Search the data for the string "script" and copy each line in which it appears.

━━━━━ TASK INPUTS

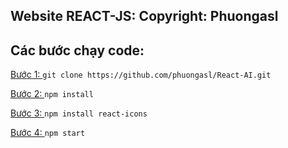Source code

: ## Website REACT-JS: Copyright: Phuongasl
## Các bước chạy code: 
[Bước 1: ](https://github.com/phuongasl/React-AI.git) `git clone https://github.com/phuongasl/React-AI.git`

[Bước 2: ](https://github.com/phuongasl/React-AI.git) `npm install`

[Bước 3: ](https://github.com/phuongasl/React-AI.git) `npm install react-icons`

[Bước 4: ](https://github.com/phuongasl/React-AI.git) `npm start`

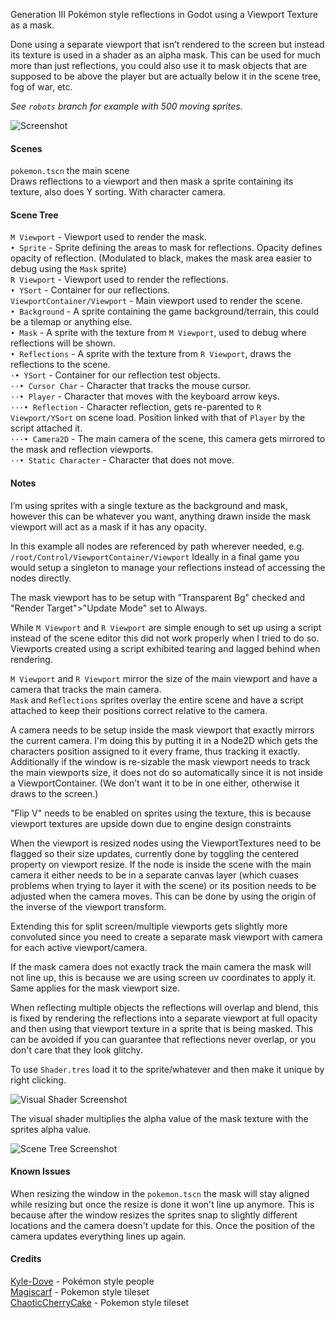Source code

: Generation III Pokémon style reflections in Godot using a Viewport Texture as a mask.

Done using a separate viewport that isn’t rendered to the screen but instead its texture is used in a shader as an alpha mask. This can be used for much more than just reflections, you could also use it to mask objects that are supposed to be above the player but are actually below it in the scene tree, fog of war, etc.

_See `robots` branch for example with 500 moving sprites._

![Screenshot](https://github.com/McSpider/Reflections/blob/pokemon/Images/Screenshot.png)



#### Scenes
`pokemon.tscn` the main scene  
Draws reflections to a viewport and then mask a sprite containing its texture, also does Y sorting. With character camera.


#### Scene Tree
`M Viewport` - Viewport used to render the mask.  
`• Sprite` - Sprite defining the areas to mask for reflections. Opacity defines opacity of reflection. (Modulated to black, makes the mask area easier to debug using the `Mask` sprite)  
`R Viewport` - Viewport used to render the reflections.  
`• YSort` - Container for our reflections.  
`ViewportContainer/Viewport` - Main viewport used to render the scene.  
`• Background` - A sprite containing the game background/terrain, this could be a tilemap or anything else.  
`• Mask` - A sprite with the texture from `M Viewport`, used to debug where reflections will be shown.  
`• Reflections` - A sprite with the texture from `R Viewport`, draws the reflections to the scene.  
`·• YSort` - Container for our reflection test objects.  
`··• Cursor Char` - Character that tracks the mouse cursor.  
`··• Player` - Character that moves with the keyboard arrow keys.  
`···• Reflection` - Character reflection, gets re-parented to `R Viewport/YSort` on scene load. Position linked with that of `Player` by the script attached it.  
`···• Camera2D` - The main camera of the scene, this camera gets mirrored to the mask and reflection viewports.  
`··• Static Character` - Character that does not move.


#### Notes
I’m using sprites with a single texture as the background and mask, however this can be whatever you want, anything drawn inside the mask viewport will act as a mask if it has any opacity.

In this example all nodes are referenced by path wherever needed, e.g. `/root/Control/ViewportContainer/Viewport` Ideally in a final game you would setup a singleton to manage your reflections instead of accessing the nodes directly.

The mask viewport has to be setup with "Transparent Bg" checked and "Render Target">"Update Mode" set to Always.

While `M Viewport` and `R Viewport` are simple enough to set up using a script instead of the scene editor this did not work properly when I tried to do so. Viewports created using a script exhibited tearing and lagged behind when rendering.

`M Viewport` and `R Viewport` mirror the size of the main viewport and have a camera that tracks the main camera.  
`Mask` and `Reflections` sprites overlay the entire scene and have a script attached to keep their positions correct relative to the camera.  

A camera needs to be setup inside the mask viewport that exactly mirrors the current camera. I'm doing this by putting it in a Node2D which gets the characters position assigned to it every frame, thus tracking it exactly.
Additionally if the window is re-sizable the mask viewport needs to track the main viewports size, it does not do so automatically since it is not inside a ViewportContainer. (We don’t want it to be in one either, otherwise it draws to the screen.)

"Flip V" needs to be enabled on sprites using the texture, this is because viewport textures are upside down due to engine design constraints

When the viewport is resized nodes using the ViewportTextures need to be flagged so their size updates, currently done by toggling the centered property on viewport resize. If the node is inside the scene with the main camera it either needs to be in a separate canvas layer (which cuases problems when trying to layer it with the scene) or its position needs to be adjusted when the camera moves. This can be done by using the origin of the inverse of the viewport transform.

Extending this for split screen/multiple viewports gets slightly more convoluted since you need to create a separate mask viewport with camera for each active viewport/camera.

If the mask camera does not exactly track the main camera the mask will not line up, this is because we are using screen uv coordinates to apply it. Same applies for the mask viewport size.

When reflecting multiple objects the reflections will overlap and blend, this is fixed by rendering the reflections into a separate viewport at full opacity and then using that viewport texture in a sprite that is being masked. This can be avoided if you can guarantee that reflections never overlap, or you don't care that they look glitchy.

To use `Shader.tres` load it to the sprite/whatever and then make it unique by right clicking.

![Visual Shader Screenshot](https://github.com/McSpider/Reflections/blob/pokemon/Images/Visual%20Shader.png)

The visual shader multiplies the alpha value of the mask texture with the sprites alpha value.

![Scene Tree Screenshot](https://github.com/McSpider/Reflections/blob/pokemon/Images/Scene%20Tree.png)



#### Known Issues
When resizing the window in the `pokemon.tscn` the mask will stay aligned while resizing but once the resize is done it won't line up anymore. This is because after the window resizes the sprites snap to slightly different locations and the camera doesn't update for this. Once the position of the camera updates everything lines up again.


#### Credits
[Kyle-Dove](https://www.deviantart.com/kyle-dove/art/Hoenn-People-Overworlds-WIP-135091898) - Pokémon style people  
[Magiscarf](https://www.deviantart.com/magiscarf/art/Tileset-ver-3-Free--690477146) - Pokemon style tileset  
[ChaoticCherryCake](https://www.deviantart.com/chaoticcherrycake/art/Pokemon-Tileset-From-Public-Tiles-32x32-623246343) - Pokemon style tileset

━━━━━━━━━━

§ **ANSWER**:
`···• Reflection` - Character reflection, gets re-parented to `R Viewport/YSort` on scene load. Position linked with that of `Player` by the script attached it.  
While `M Viewport` and `R Viewport` are simple enough to set up using a script instead of the scene editor this did not work properly when I tried to do so. Viewports created using a script exhibited tearing and lagged behind when rendering.
`Mask` and `Reflections` sprites overlay the entire scene and have a script attached to keep their positions correct relative to the camera.  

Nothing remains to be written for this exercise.